→ YOUR OBJECTIVE:
Every line in the records below with the string "currently" is to be copied out.

[Document images with source code]
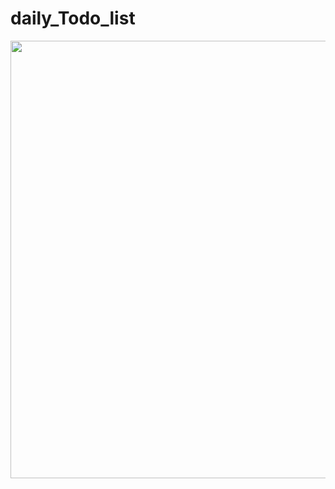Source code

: # daily_Todo_list
<img src="https://user-images.githubusercontent.com/48598761/220230976-812ab8db-55e1-448e-98b9-d02bf08282db.jpg" width="700">
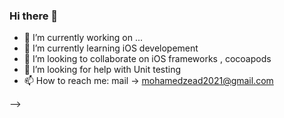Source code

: ### Hi there 👋

- 🔭 I’m currently working on ...
- 🌱 I’m currently learning iOS developement
- 👯 I’m looking to collaborate on iOS frameworks , cocoapods
- 🤔 I’m looking for help with Unit testing 
- 📫 How to reach me: mail -> mohamedzead2021@gmail.com 

-->
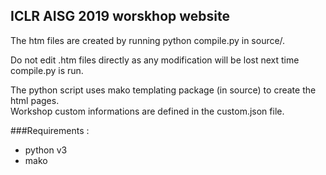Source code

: ## ICLR AISG 2019 worskhop website

The htm files are created by running python compile.py in source/.

Do not edit .htm files directly as any modification will be lost next time compile.py is run.

The python script uses mako templating package (in source) to create the html pages.  
Workshop custom informations are defined in the custom.json file.

###Requirements : 
* python v3
* mako 
  
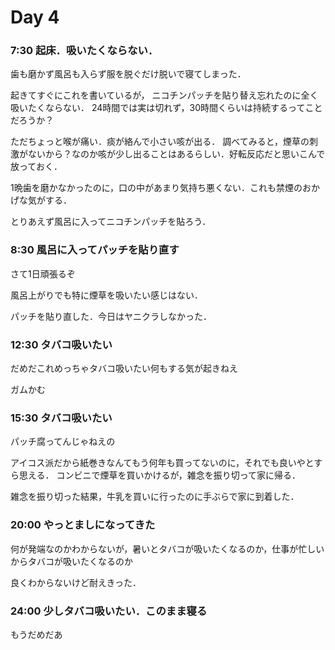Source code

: # Day 4

### 7:30 起床．吸いたくならない．
歯も磨かず風呂も入らず服を脱ぐだけ脱いで寝てしまった．

起きてすぐにこれを書いているが，
ニコチンパッチを貼り替え忘れたのに全く吸いたくならない．
24時間では実は切れず，30時間くらいは持続するってことだろうか？

ただちょっと喉が痛い．痰が絡んで小さい咳が出る．
調べてみると，煙草の刺激がないから？なのか咳が少し出ることはあるらしい．好転反応だと思いこんで放っておく．

1晩歯を磨かなかったのに，口の中があまり気持ち悪くない．これも禁煙のおかげな気がする．

とりあえず風呂に入ってニコチンパッチを貼ろう．

### 8:30 風呂に入ってパッチを貼り直す
さて1日頑張るぞ

風呂上がりでも特に煙草を吸いたい感じはない．

パッチを貼り直した．今日はヤニクラしなかった．

### 12:30 タバコ吸いたい
だめだこれめっちゃタバコ吸いたい何もする気が起きねえ

ガムかむ

### 15:30 タバコ吸いたい
パッチ腐ってんじゃねえの

アイコス派だから紙巻きなんてもう何年も買ってないのに，それでも良いやとすら思える．
コンビニで煙草を買いかけるが，雑念を振り切って家に帰る．

雑念を振り切った結果，牛乳を買いに行ったのに手ぶらで家に到着した．

### 20:00 やっとましになってきた
何が発端なのかわからないが，暑いとタバコが吸いたくなるのか，仕事が忙しいからタバコが吸いたくなるのか

良くわからないけど耐えきった．

### 24:00 少しタバコ吸いたい．このまま寝る
もうだめだあ
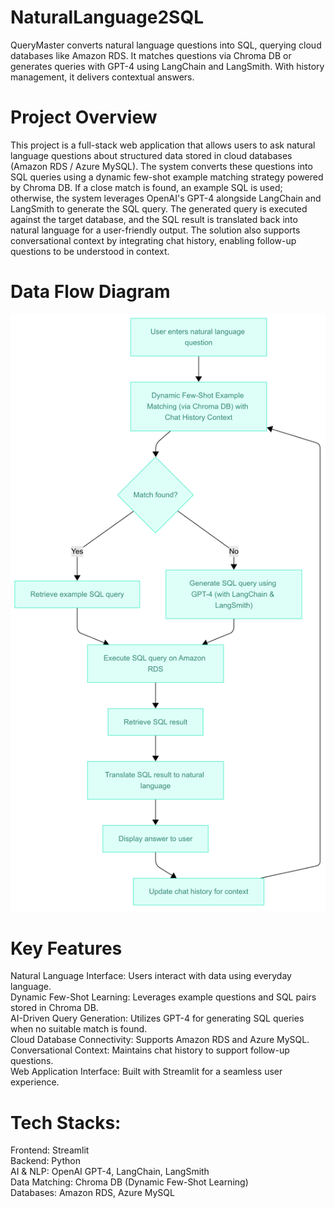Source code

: # NaturalLanguage2SQL
QueryMaster converts natural language questions into SQL, querying cloud databases like Amazon RDS. It matches questions via Chroma DB or generates queries with GPT-4 using LangChain and LangSmith. With history management, it delivers contextual answers.

# Project Overview
This project is a full-stack web application that allows users to ask natural language questions about structured data stored in cloud databases (Amazon RDS / Azure MySQL). The system converts these questions into SQL queries using a dynamic few-shot example matching strategy powered by Chroma DB. If a close match is found, an example SQL is used; otherwise, the system leverages OpenAI's GPT-4 alongside LangChain and LangSmith to generate the SQL query. The generated query is executed against the target database, and the SQL result is translated back into natural language for a user-friendly output. The solution also supports conversational context by integrating chat history, enabling follow-up questions to be understood in context.

# Data Flow Diagram  

![Diagram Description](DFD/dfd.png)


# Key Features
Natural Language Interface: Users interact with data using everyday language.  
Dynamic Few-Shot Learning: Leverages example questions and SQL pairs stored in Chroma DB.  
AI-Driven Query Generation: Utilizes GPT-4 for generating SQL queries when no suitable match is found.  
Cloud Database Connectivity: Supports Amazon RDS and Azure MySQL.  
Conversational Context: Maintains chat history to support follow-up questions.  
Web Application Interface: Built with Streamlit for a seamless user experience.

# Tech Stacks:
  
Frontend: Streamlit  
Backend: Python  
AI & NLP: OpenAI GPT-4, LangChain, LangSmith  
Data Matching: Chroma DB (Dynamic Few-Shot Learning)  
Databases: Amazon RDS, Azure MySQL
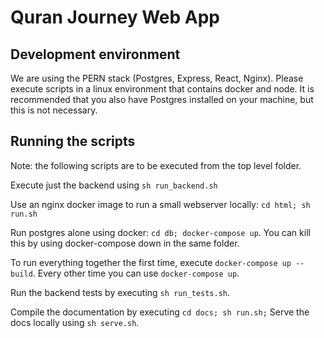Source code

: # Quran Journey Web App

## Development environment
We are using the PERN stack (Postgres, Express, React, Nginx). Please execute scripts in a linux environment that contains docker and node. It is recommended that you also have Postgres installed on your machine, but this is not necessary.

## Running the scripts

Note: the following scripts are to be executed from the top level folder.

Execute just the backend using `sh run_backend.sh`

Use an nginx docker image to run a small webserver locally:
`cd html; sh run.sh`

Run postgres alone using docker: `cd db; docker-compose up`. You can kill this by using docker-compose down in the same folder.

To run everything together the first time, execute `docker-compose up --build`. Every other time you can use `docker-compose up`.

Run the backend tests by executing `sh run_tests.sh`.

Compile the documentation by executing `cd docs; sh run.sh;` Serve the docs locally using `sh serve.sh`.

→ EXERCISE ANSWER:
- 🔭 I’m currently working on ...
- 🌱 I’m currently learning iOS developement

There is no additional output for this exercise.